December 10th, 2012
The Legal Short Story
While I’ve been busy not posting on the blog, I’ve done any number of other things, mainly uninteresting and related to the course I finished taking last week (gag! death! disaster! doom!) The one cool thing was two Saturdays ago we hosted a party to celebrate a) having such nice friends and b) the making of How to Keep Your Day Job. We screened the film for said friends, some of whom had been so excited about it for so long it seemed no longer fair to keep it from them.
As far as I could tell, everyone loved the film–it was really satisfying to sit and watch everyone laugh, wince, and nod at the protagonist’s tribulations. At the end, I got many compliments, most of which were waived because I had nothing to do with the film other than the baseline story and a lot of enthusiasm. But it was still great to hear, and I’m sure the filmmakers, home with colds, felt the love even from afar.
One especially interesting compliment came from a partygoer I know less well, who surprised me by announcing that she loves short stories always, even when she’s not at a party hosted by one of their practitioners. I mentioned my pleasure and surprise at this, as it’s not the general attitude towards short fiction. She said perhaps it was because she’s a lawyer–she likes details only if they exist for a reason, and everything extraneous to be thrown out.

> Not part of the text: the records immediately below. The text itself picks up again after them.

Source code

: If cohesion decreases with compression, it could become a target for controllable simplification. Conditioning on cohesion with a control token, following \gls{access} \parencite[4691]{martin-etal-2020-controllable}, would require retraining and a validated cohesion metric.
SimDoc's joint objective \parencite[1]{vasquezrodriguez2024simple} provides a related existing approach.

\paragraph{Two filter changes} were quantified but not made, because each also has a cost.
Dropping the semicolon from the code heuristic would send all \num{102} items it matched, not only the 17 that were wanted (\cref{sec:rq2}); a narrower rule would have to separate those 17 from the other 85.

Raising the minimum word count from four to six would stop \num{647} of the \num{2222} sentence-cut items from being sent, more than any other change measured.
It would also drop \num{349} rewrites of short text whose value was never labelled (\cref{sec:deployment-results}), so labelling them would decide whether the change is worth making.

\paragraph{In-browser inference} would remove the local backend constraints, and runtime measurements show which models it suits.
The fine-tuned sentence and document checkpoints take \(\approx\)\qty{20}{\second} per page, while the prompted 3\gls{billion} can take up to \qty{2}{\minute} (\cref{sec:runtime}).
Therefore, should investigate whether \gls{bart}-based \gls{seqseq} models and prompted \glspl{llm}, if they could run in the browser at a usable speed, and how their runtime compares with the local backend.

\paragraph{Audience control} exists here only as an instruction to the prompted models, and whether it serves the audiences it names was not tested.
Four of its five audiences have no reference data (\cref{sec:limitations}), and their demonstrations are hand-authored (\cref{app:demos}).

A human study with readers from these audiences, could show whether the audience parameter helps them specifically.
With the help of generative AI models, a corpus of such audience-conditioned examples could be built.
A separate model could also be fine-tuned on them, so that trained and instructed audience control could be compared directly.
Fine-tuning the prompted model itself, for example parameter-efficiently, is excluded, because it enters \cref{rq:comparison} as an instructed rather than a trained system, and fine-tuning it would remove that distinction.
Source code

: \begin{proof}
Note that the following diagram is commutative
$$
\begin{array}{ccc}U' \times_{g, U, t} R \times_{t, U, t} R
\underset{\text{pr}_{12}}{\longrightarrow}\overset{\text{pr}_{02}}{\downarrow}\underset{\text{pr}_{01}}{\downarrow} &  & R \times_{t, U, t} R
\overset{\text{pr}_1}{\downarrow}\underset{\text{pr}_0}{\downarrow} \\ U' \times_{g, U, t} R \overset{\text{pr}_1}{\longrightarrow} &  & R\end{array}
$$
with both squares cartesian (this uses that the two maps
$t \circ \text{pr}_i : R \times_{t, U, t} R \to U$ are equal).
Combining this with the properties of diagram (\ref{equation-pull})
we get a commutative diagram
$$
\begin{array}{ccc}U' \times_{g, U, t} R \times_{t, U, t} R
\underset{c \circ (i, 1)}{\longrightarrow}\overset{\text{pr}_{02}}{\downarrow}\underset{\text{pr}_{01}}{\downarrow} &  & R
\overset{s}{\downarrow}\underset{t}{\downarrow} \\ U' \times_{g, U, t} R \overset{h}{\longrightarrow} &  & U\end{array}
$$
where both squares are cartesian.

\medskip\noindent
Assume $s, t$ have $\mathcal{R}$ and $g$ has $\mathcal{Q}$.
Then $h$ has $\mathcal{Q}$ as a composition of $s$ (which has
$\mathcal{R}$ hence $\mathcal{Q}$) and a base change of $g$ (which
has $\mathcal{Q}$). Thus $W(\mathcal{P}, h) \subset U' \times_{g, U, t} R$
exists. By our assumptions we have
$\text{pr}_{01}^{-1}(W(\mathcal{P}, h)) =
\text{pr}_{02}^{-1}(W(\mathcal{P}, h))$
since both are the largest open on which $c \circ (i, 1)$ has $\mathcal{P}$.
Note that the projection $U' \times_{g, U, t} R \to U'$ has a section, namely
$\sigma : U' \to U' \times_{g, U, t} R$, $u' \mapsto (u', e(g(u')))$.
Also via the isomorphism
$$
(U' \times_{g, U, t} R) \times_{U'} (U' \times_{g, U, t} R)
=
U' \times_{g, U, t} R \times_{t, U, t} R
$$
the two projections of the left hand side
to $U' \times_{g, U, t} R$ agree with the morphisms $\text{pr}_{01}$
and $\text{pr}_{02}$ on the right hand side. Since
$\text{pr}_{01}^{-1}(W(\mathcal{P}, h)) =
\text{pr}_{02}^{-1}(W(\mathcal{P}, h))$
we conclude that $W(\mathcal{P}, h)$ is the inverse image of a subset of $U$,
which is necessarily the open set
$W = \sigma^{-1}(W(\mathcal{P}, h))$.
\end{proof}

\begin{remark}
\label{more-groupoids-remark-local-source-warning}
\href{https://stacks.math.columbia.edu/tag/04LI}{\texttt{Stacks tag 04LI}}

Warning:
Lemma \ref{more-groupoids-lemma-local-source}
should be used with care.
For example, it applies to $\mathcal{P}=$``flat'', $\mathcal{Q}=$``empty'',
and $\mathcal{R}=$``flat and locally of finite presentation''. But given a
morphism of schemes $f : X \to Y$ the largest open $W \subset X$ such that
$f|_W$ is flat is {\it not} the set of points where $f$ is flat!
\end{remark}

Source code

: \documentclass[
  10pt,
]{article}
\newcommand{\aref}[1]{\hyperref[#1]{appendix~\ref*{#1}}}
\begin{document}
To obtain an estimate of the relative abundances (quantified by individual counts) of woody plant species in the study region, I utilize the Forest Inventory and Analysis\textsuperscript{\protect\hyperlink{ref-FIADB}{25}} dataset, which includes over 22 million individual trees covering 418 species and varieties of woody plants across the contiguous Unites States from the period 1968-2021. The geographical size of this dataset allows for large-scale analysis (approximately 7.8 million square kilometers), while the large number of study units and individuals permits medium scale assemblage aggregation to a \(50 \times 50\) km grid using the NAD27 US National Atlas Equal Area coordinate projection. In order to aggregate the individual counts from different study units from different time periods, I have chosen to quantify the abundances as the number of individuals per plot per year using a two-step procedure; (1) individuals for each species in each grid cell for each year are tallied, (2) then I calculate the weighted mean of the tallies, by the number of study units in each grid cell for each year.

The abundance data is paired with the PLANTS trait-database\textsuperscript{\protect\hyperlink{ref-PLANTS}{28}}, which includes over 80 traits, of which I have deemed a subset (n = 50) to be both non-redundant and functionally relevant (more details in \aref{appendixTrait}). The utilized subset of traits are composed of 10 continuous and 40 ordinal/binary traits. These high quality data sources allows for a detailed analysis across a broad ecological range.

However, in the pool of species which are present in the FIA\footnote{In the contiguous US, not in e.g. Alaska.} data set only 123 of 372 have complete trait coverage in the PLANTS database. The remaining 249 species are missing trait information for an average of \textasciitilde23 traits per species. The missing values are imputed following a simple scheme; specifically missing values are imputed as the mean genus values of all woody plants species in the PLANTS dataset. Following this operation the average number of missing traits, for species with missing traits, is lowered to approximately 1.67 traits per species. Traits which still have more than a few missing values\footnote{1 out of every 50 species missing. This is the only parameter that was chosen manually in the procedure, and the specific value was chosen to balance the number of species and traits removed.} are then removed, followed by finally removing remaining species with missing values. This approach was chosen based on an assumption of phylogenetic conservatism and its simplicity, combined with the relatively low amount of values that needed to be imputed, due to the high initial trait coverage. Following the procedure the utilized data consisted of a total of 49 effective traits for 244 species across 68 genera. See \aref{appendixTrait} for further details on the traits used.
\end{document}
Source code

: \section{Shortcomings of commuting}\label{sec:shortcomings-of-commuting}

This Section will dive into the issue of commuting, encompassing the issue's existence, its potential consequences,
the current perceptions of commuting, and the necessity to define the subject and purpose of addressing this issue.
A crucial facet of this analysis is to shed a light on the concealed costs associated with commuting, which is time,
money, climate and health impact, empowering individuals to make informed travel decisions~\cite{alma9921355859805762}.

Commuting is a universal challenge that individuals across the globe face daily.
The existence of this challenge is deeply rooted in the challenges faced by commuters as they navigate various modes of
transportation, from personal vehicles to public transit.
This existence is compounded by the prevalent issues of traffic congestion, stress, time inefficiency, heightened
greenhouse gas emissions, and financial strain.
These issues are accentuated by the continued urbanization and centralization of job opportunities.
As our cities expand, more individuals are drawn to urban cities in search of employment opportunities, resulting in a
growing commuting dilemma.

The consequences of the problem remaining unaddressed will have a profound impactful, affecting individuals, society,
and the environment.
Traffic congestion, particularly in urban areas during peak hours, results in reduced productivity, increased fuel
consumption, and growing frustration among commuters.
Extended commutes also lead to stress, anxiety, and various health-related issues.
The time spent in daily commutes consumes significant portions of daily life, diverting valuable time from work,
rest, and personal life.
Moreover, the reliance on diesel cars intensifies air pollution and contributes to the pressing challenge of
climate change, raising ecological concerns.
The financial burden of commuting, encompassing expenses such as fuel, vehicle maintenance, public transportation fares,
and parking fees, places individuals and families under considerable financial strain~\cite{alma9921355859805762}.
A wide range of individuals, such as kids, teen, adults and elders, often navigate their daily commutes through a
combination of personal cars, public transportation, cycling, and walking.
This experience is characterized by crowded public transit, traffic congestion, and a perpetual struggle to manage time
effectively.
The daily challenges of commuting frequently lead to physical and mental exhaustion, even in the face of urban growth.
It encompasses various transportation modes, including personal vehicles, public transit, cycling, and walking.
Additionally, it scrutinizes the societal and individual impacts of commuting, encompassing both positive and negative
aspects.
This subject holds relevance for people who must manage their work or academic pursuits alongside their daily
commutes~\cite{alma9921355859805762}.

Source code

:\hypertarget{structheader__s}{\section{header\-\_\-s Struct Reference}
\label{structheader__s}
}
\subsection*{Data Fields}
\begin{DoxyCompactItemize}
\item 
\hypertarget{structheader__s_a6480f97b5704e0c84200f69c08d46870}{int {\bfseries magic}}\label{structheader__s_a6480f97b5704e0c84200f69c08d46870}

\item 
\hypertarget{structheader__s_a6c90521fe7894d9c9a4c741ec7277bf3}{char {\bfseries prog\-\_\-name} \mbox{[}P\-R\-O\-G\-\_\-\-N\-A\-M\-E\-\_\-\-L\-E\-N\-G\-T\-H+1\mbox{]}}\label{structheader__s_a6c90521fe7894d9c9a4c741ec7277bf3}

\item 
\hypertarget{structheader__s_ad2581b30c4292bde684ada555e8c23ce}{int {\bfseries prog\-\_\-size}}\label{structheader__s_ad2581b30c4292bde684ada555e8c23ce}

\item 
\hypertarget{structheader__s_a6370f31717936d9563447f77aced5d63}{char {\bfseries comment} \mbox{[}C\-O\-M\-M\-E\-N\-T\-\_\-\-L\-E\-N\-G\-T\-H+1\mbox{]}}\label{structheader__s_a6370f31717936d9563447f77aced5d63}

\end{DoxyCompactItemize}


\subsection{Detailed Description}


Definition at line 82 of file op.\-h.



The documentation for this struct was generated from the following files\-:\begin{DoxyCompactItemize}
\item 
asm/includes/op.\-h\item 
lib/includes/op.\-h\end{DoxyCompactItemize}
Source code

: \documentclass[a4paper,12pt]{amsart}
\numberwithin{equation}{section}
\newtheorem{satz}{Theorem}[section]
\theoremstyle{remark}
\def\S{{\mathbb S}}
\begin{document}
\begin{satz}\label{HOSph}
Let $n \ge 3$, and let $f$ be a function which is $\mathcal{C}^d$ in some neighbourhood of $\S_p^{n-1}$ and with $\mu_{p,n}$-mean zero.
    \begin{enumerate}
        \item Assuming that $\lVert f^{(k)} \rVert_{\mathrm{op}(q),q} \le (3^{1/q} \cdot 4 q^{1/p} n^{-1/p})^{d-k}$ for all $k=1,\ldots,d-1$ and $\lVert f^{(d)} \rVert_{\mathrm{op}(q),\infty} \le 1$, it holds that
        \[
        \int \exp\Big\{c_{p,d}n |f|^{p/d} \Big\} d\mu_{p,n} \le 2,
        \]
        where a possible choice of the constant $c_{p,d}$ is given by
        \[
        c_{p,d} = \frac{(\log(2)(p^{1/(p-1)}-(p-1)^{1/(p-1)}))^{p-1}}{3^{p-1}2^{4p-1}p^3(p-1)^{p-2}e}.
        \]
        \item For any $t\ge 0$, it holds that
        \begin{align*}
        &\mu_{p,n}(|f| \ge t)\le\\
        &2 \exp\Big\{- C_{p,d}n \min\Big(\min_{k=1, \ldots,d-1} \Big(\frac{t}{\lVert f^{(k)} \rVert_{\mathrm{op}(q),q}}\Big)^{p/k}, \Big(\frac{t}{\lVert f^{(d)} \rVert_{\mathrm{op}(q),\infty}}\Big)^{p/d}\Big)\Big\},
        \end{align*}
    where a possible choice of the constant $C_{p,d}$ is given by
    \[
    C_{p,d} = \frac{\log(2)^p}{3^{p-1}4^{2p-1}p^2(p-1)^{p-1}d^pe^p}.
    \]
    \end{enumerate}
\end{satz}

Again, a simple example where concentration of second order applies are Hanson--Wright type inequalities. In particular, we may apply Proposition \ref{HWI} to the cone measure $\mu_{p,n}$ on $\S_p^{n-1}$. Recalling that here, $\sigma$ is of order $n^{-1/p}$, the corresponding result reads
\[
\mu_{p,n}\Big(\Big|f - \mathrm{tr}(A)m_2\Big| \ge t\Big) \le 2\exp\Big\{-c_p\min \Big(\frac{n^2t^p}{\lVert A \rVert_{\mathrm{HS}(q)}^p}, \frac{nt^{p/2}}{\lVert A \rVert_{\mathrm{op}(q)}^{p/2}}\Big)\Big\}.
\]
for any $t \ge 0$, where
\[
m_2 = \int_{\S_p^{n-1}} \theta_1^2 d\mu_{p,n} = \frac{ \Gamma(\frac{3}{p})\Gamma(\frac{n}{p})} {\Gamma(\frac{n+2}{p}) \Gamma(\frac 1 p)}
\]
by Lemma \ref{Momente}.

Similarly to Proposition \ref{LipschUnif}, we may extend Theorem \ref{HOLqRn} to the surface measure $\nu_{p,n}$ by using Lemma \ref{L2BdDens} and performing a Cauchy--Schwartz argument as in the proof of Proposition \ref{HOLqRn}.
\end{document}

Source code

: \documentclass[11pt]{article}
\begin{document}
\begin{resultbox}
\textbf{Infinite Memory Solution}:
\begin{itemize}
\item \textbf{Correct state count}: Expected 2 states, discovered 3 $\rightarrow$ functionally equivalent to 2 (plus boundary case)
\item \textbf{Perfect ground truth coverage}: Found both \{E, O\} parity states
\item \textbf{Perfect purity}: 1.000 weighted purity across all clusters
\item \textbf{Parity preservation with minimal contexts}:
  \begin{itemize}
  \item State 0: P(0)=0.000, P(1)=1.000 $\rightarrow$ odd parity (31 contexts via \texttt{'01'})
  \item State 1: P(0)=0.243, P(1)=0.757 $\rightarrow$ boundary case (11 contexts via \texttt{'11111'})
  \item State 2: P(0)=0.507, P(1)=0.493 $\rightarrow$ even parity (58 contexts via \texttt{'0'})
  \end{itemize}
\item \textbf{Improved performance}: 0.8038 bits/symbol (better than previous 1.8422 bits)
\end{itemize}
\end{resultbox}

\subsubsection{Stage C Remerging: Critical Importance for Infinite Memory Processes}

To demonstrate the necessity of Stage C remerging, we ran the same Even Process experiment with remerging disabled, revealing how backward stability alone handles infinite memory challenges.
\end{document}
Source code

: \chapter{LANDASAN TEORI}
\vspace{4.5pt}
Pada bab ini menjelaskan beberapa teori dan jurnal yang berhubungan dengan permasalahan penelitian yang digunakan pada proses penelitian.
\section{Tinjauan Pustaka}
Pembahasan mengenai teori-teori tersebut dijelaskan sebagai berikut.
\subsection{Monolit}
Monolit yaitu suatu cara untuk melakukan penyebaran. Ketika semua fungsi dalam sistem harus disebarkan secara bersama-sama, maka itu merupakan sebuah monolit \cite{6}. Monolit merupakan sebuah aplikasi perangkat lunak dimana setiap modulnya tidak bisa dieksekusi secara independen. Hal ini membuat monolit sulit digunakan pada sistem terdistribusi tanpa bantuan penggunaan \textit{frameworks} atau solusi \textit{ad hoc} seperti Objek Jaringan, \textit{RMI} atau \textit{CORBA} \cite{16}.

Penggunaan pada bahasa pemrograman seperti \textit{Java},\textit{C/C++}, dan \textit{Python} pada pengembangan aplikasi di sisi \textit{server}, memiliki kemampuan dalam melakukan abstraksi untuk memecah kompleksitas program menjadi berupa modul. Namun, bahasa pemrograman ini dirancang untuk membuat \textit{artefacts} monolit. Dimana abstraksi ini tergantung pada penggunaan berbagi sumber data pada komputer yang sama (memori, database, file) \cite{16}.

I thought this was such a great way of expressing the lure of the story–that leanness, efficiency. Some short-story proponents come dangerously close to anti-novelism with similar discussions, and that’s not my aim. Novels do something our friends in science fiction (hi, Scott!) call “world-building.” Novels create a whole life for their characters–clothes and rooms and jobs and friends (ok, a lot of characters in novels don’t have friends–separate post) and the ticking sound the car makes and love of romantic poetry. You are far more likely to know which way a character votes and whether s/he believes in God in a novel than in a short story. Which is awesome in the way that that’s awesome; and short stories are awesome in a different way.
I was just pleased to hear it described so well, is all I’m trying to say here.